Given the number of trail ride places that leave 20-40 horses tacked up with out any shade all summer long (which is disgusting, IMHO), I'd have to guess shade is not considered necessary.

I suspect the Humane Society knows the law.


----------



## bsms (Dec 31, 2010)

This is from the Apache Junction website:

"8. What should I do if I am concerned about the welfare of an animal?
All dogs must have adequate shade and shelter available and water 24 hours a day. If you are concerned or would like to report animal abuse, neglect, abandoned or are just concerned about an animal, please call the Police Department at this number (480) 982-8260.

Horses are considered livestock and are not required to have shade, however, if you feel the horse is in distress, please contact the Arizona Livestock at (602) 542-0872."

Apache Junction, AZ - Official Website

I suspect that is your answer regarding the law in AZ...I'd be more concerned about this:

http://tucsoncitizen.com/arizona-ne...vers-grapple-with-county-zoning-restrictions/


----------



## kitten_Val (Apr 25, 2007)

DraftyAiresMum said:


> It depends on where you live, KV. Down by Phoenix and Tucson (in the cities), the property taxes are WAY higher than they are up north (about an hour and a half south of Flagstaff and two hours north of Phoenix) where I live.

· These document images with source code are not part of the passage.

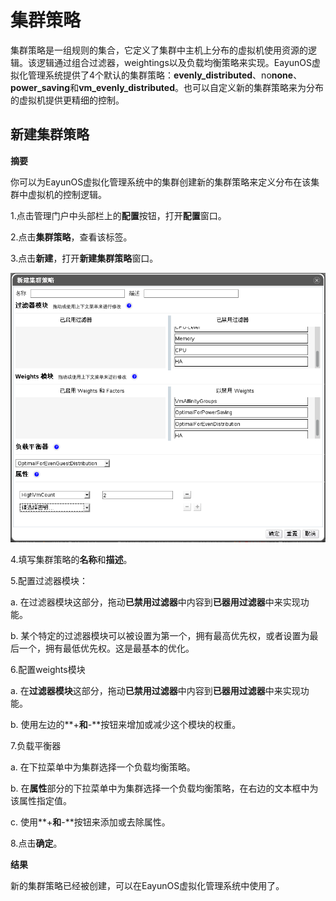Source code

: # 集群策略

集群策略是一组规则的集合，它定义了集群中主机上分布的虚拟机使用资源的逻辑。该逻辑通过组合过滤器，weightings以及负载均衡策略来实现。EayunOS虚拟化管理系统提供了4个默认的集群策略：**evenly_distributed**、no**none**、**power_saving**和**vm_evenly_distributed**。也可以自定义新的集群策略来为分布的虚拟机提供更精细的控制。

## 新建集群策略

**摘要**

你可以为EayunOS虚拟化管理系统中的集群创建新的集群策略来定义分布在该集群中虚拟机的控制逻辑。

1.点击管理门户中头部栏上的**配置**按钮，打开**配置**窗口。

2.点击**集群策略**，查看该标签。

3.点击**新建**，打开**新建集群策略**窗口。

![新建集群窗口](../images/New-Cluster-Policies.png)

4.填写集群策略的**名称**和**描述**。

5.配置过滤器模块：

  a. 在过滤器模块这部分，拖动**已禁用过滤器**中内容到**已器用过滤器**中来实现功能。

  b. 某个特定的过滤器模块可以被设置为第一个，拥有最高优先权，或者设置为最后一个，拥有最低优先权。这是最基本的优化。

6.配置weights模块

 a. 在**过滤器模块**这部分，拖动**已禁用过滤器**中内容到**已器用过滤器**中来实现功能。

 b. 使用左边的**+**和**-**按钮来增加或减少这个模块的权重。

7.负载平衡器

 a. 在下拉菜单中为集群选择一个负载均衡策略。

 b. 在**属性**部分的下拉菜单中为集群选择一个负载均衡策略，在右边的文本框中为该属性指定值。

 c. 使用**+**和**-**按钮来添加或去除属性。

8.点击**确定**。

**结果**

新的集群策略已经被创建，可以在EayunOS虚拟化管理系统中使用了。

Oh, I see... Taxes seems to be very high everywhere in MD, so I didn't think about it.


----------



## kitten_Val (Apr 25, 2007)

bsms said:


> Here is an example. I don't know who owns the house, but it is one we looked at buying once some years back so I've been inside. It is an older home, not all that well cared for but in a quiet neighborhood. It is in Corona de Tucson, about 20 miles south of Tucson. It has 1900 sq ft, on 0.25 acres IIRC.
> 
> In Sept 2010, it sold for $110K.


$110K for the house! Now THAT is very cheap! May be I have to move down there. :lol:


----------